I've been considering a retrofit kit. If someone could direct me to a 13watt kit that will fit a 3g Eclipse and is affordable, I would be grateful. I remember that AH Supply used to have one, but from what I see on their site they no longer carry it (a real shame). I wish I had known I was going to get an Eclipse back then! If I can't find a kit, then I could always stick a standard incandescent fixture in there and put one or two screw-in GE Daylight Bulbs I've got laying around in it. My only concern then would be heat and moisture. I love this closed system with hood and filter too much to do without it (not to mention that's the only reason my fiance would let me keep it), so removing it for a different light and HOB filter is pretty much out of the question. Any suggestions as to what I should do are appreciated.
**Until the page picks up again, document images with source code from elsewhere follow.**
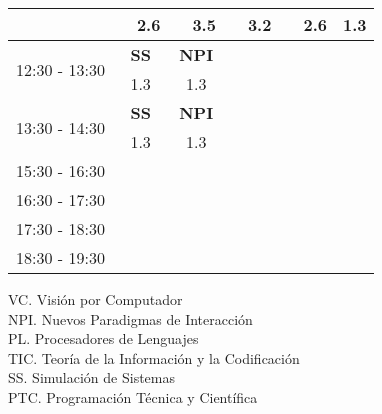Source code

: \documentclass[10pt,spanish, landscape]{article}
\begin{document}
\begin{minipage}{0.7\textwidth}
\begin{tabular}{|c|cc|cc|cc|cc|cc|}
 & {\footnotesize  } & {\footnotesize 2.6} & {\footnotesize  } & {\footnotesize 3.5} & {\footnotesize  } & {\footnotesize 3.2} & {\footnotesize  } & {\footnotesize 2.6}& \multicolumn{2}{|c|}{ \cellcolor{grisclaro} {\footnotesize 1.3}}\\ 
 \hline
\multirow{2}{*}{12:30 - 13:30} & \multicolumn{2}{|c|}{ \cellcolor{grisclaro} \textbf{SS}}& \multicolumn{2}{|c|}{ \cellcolor{grisclaro} \textbf{NPI}} &  &  &  &  &  & \\ 
& \multicolumn{2}{|c|}{ \cellcolor{grisclaro} {\footnotesize 1.3}}& \multicolumn{2}{|c|}{ \cellcolor{grisclaro} {\footnotesize 1.3}} &  &  &  &  &  & \\ 
 \hline
\multirow{2}{*}{13:30 - 14:30} & \multicolumn{2}{|c|}{ \cellcolor{grisclaro} \textbf{SS}}& \multicolumn{2}{|c|}{ \cellcolor{grisclaro} \textbf{NPI}} &  &  &  &  &  & \\ 
& \multicolumn{2}{|c|}{ \cellcolor{grisclaro} {\footnotesize 1.3}}& \multicolumn{2}{|c|}{ \cellcolor{grisclaro} {\footnotesize 1.3}} &  &  &  &  &  & \\ 
 \hline
\multirow{2}{*}{15:30 - 16:30}  &  &  &  &  &  &  &  &  &  & \\ 
 &  &  &  &  &  &  &  &  &  & \\ 
 \hline
\multirow{2}{*}{16:30 - 17:30}  &  &  &  &  &  &  &  &  &  & \\ 
 &  &  &  &  &  &  &  &  &  & \\ 
 \hline
\multirow{2}{*}{17:30 - 18:30}  &  &  &  &  &  &  &  &  &  & \\ 
 &  &  &  &  &  &  &  &  &  & \\ 
 \hline
\multirow{2}{*}{18:30 - 19:30}  &  &  &  &  &  &  &  &  &  & \\ 
 &  &  &  &  &  &  &  &  &  & \\ 
 \hline

\end{tabular}
\end{minipage}
\begin{minipage}{0.25\textwidth}
VC. Visión por Computador\\[0.5cm]
NPI. Nuevos Paradigmas de Interacción\\[0.5cm]
PL. Procesadores de Lenguajes\\[0.5cm]
TIC. Teoría de la Información y la Codificación\\[0.5cm]
SS. Simulación de Sistemas\\[0.5cm]
PTC. Programación Técnica y Científica\\[0.5cm]
\end{minipage}
\newpage
\end{document}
Also, that plant floating at the top of the picture is actually some Red Ludwigia clippings from another tank that I was going to throw away, but on a whim, decided to place in this tank. I guess I have a soft spot for plants. I figured it might survive in this tank better than it would in the trashcan... maybe.


----------



## Green Leaf Aquariums (Feb 26, 2007)

If you need some free anubias nana or java just come by and I will hook you up. The G-Vegas hook.


----------



## Kayen (Oct 14, 2007)

I know JL aquatics has them, not sure if they ship to the U.S as they are Canada based.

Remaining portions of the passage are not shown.